By Tarek Amara
TUNIS, Dec 6 (Reuters) – Tunisians took to the streets on Saturday for a 3rd straight week to protest in opposition to President Kais Saied’s increasing crackdown on the opposition, critics and NGOs, urging the discharge of political prisoners.
Protests in opposition to Saied are rising as rights teams accuse him of utilizing the judiciary and police to suppress opponents and to cement an autocratic one-man rule.
Saied denies having turn into a dictator or utilizing the judiciary in opposition to opponents.
Final week an appeals courtroom handed jail phrases of as much as 45 years to dozens of opposition leaders, businesspeople and legal professionals on fees of conspiracy to overthrow Saied, in what critics mentioned was an indication of more and more authoritarian rule.

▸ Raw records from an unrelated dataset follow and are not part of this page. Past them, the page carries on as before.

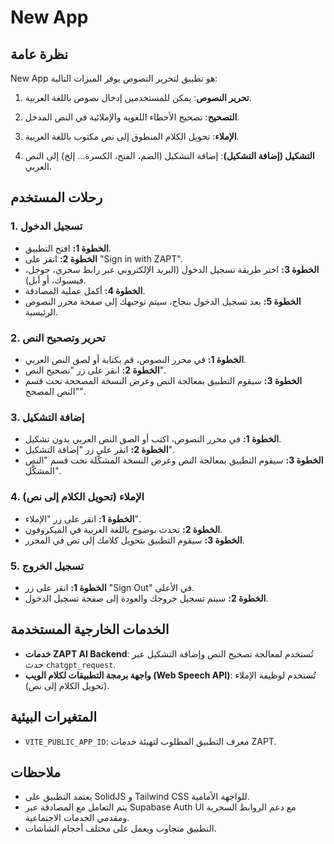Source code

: # New App

## نظرة عامة

New App هو تطبيق لتحرير النصوص يوفر الميزات التالية:

1. **تحرير النصوص**: يمكن للمستخدمين إدخال نصوص باللغة العربية.

2. **التصحيح**: تصحيح الأخطاء اللغوية والإملائية في النص المدخل.

3. **الإملاء**: تحويل الكلام المنطوق إلى نص مكتوب باللغة العربية.

4. **التشكيل (إضافة التشكيل)**: إضافة التشكيل (الضم، الفتح، الكسرة... إلخ) إلى النص العربي.

## رحلات المستخدم

### 1. تسجيل الدخول

- **الخطوة 1:** افتح التطبيق.
- **الخطوة 2:** انقر على "Sign in with ZAPT".
- **الخطوة 3:** اختر طريقة تسجيل الدخول (البريد الإلكتروني عبر رابط سحري، جوجل، فيسبوك، أو أبل).
- **الخطوة 4:** أكمل عملية المصادقة.
- **الخطوة 5:** بعد تسجيل الدخول بنجاح، سيتم توجيهك إلى صفحة محرر النصوص الرئيسية.

### 2. تحرير وتصحيح النص

- **الخطوة 1:** في محرر النصوص، قم بكتابة أو لصق النص العربي.
- **الخطوة 2:** انقر على زر "تصحيح النص".
- **الخطوة 3:** سيقوم التطبيق بمعالجة النص وعرض النسخة المصححة تحت قسم "النص المصحح".

### 3. إضافة التشكيل

- **الخطوة 1:** في محرر النصوص، اكتب أو الصق النص العربي بدون تشكيل.
- **الخطوة 2:** انقر على زر "إضافة التشكيل".
- **الخطوة 3:** سيقوم التطبيق بمعالجة النص وعرض النسخة المشكَّلة تحت قسم "النص المشكَّل".

### 4. الإملاء (تحويل الكلام إلى نص)

- **الخطوة 1:** انقر على زر "الإملاء".
- **الخطوة 2:** تحدث بوضوح باللغة العربية في الميكروفون.
- **الخطوة 3:** سيقوم التطبيق بتحويل كلامك إلى نص في المحرر.

### 5. تسجيل الخروج

- **الخطوة 1:** انقر على زر "Sign Out" في الأعلى.
- **الخطوة 2:** سيتم تسجيل خروجك والعودة إلى صفحة تسجيل الدخول.

## الخدمات الخارجية المستخدمة

- **خدمات ZAPT AI Backend**: تُستخدم لمعالجة تصحيح النص وإضافة التشكيل عبر حدث `chatgpt_request`.
- **واجهة برمجة التطبيقات لكلام الويب (Web Speech API)**: تُستخدم لوظيفة الإملاء (تحويل الكلام إلى نص).

## المتغيرات البيئية

- `VITE_PUBLIC_APP_ID`: معرف التطبيق المطلوب لتهيئة خدمات ZAPT.

## ملاحظات

- يعتمد التطبيق على SolidJS و Tailwind CSS للواجهة الأمامية.
- يتم التعامل مع المصادقة عبر Supabase Auth UI مع دعم الروابط السحرية ومقدمي الخدمات الاجتماعية.
- التطبيق متجاوب ويعمل على مختلف أحجام الشاشات.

Protesters from throughout the political spectrum carried banners studying “opposition not against the law”, “Free Tunisia”, and held up footage of dozens of detained leaders and activists.
The most recent protest additionally follows the arrests of opposition figures Chaima Issa, Ayachi Hammami and Nejib Chebbi, in the identical case.
Protesters marched by means of central Tunis, chanting “the individuals need the autumn of the regime”, a slogan that turned the rallying cry of the 2011 revolution that sparked Arab spring uprisings.
“I’ve by no means seen a worse state of affairs in Tunisia than at present… repression, authoritarianism, injustice, Anybody who criticizes, together with opponents, journalists or activists, leads to jail,” mentioned Wahida Khaldi, the spouse of jailed politician Ayachi Hammami.
The highly effective UGTT union on Friday known as a nationwide strike on January 21 to protest at restrictions on rights and freedoms and to demand wage negotiations.
Saied shut down parliament and commenced ruling by decree in 2021 in what he known as a transfer to root out rampant corruption and mismanagement, however which the opposition known as a coup.
Most distinguished opposition leaders are in jail.